Given that the government had in its own possession information that established the falsity of its indictment’s allegations, it is natural to infer that the grand jury that approved the indictment may have been misled by prosecutors. Haim’s defense is therefore seeking to examine transcripts of the grand-jury proceedings.

With its initial assumptions proved wrong, the Justice Department nevertheless continues to claim that Haim acted maliciously — in the absence of any malice evidence. To reiterate what I said in the column about DOJ’s new theory of the case:

Haim has been emphatic that he believed it was his “moral responsibility to expose what was happening to these children.” There is no reason to doubt this, prosecutors haven’t come close to indicating that they can prove malice. In fact, Ed observes that the DOJ has watered down its original allegation that Haim “caused malicious harm” to TCH’s patients and physicians; the superseding indictment now alleges, instead, that Haim acted with “intent” to “cause malicious harm,” not to the minor patients — you know, the people HIPAA is meant to protect — but to the hospital itself and the doctors, who were performing the procedures that TCH had told the public were not being performed.

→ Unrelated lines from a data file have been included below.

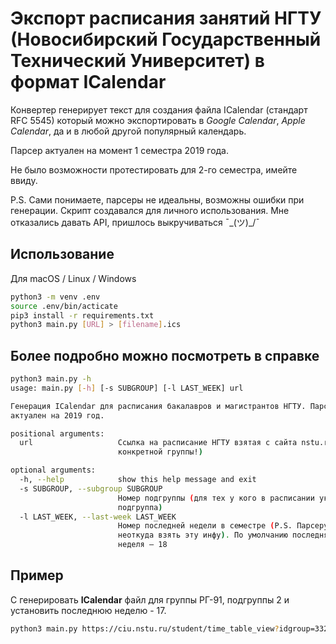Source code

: # Экспорт расписания занятий НГТУ (Новосибирский Государственный Технический Университет) в формат ICalendar
Конвертер генерирует текст для создания файла ICalendar (стандарт RFC 5545) который можно экспортировать в _Google Calendar_, _Apple Calendar_, да и в любой
другой популярный календарь.

Парсер актуален на момент 1 семестра 2019 года.  

Не было возможности протестировать для 2-го семестра, имейте ввиду.
  
P.S.
Сами понимаете, парсеры не идеальны, возможны ошибки при генерации. Скрипт создавался для личного использования. Мне отказались давать API, пришлось выкручиваться ¯\_(ツ)_/¯

## Использование
Для macOS / Linux / Windows
```bash
python3 -m venv .env
source .env/bin/acticate
pip3 install -r requirements.txt
python3 main.py [URL] > [filename].ics
```


## Более подробно можно посмотреть в справке
```bash
python3 main.py -h
usage: main.py [-h] [-s SUBGROUP] [-l LAST_WEEK] url

Генерация ICalendar для расписания бакалавров и магистрантов НГТУ. Парсер
актуален на 2019 год.

positional arguments:
  url                   Ссылка на расписание НГТУ взятая с сайта nstu.ru (для
                        конкретной группы!)

optional arguments:
  -h, --help            show this help message and exit
  -s SUBGROUP, --subgroup SUBGROUP
                        Номер подгруппы (для тех у кого в расписании указана
                        подгруппа)
  -l LAST_WEEK, --last-week LAST_WEEK
                        Номер последней недели в семестре (P.S. Парсеру
                        неоткуда взять эту инфу). По умолчанию последняя
                        неделя – 18
```

## Пример
С генерировать **ICalendar** файл для группы РГ-91, подгруппы 2 и установить последнюю неделю - 17.
```bash
python3 main.py https://ciu.nstu.ru/student/time_table_view?idgroup=33281&fk_timetable=40065 -s 2 -l 17 > РГ-91.ics

```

On that score, I’d note that Dr. Haim has also posted a statement from another of his stellar attorneys, Marcella Burke:

We have dismantled the U.S. Department of Justice’s case once, and soon to be twice. They have had to rescind their initial indictment after having to admit its allegations were completely false. Its reindictment asserts a flaccid argument that on its face is farcical.

Any other self-respecting career prosecutor would have folded up their tent and moved on quietly with some face-saving public comment by now, but this crew is now ignoring what is drilled into every prosecutor’s head – they are there to seek justice. We look forward to taking this to trial.

I understand why Marcella feels that way. As a veteran of the Justice Department — and one who’d like to believe that the same institution is still in there someplace — I can only say that seeking justice should mean dropping this prosecution so it never gets to trial.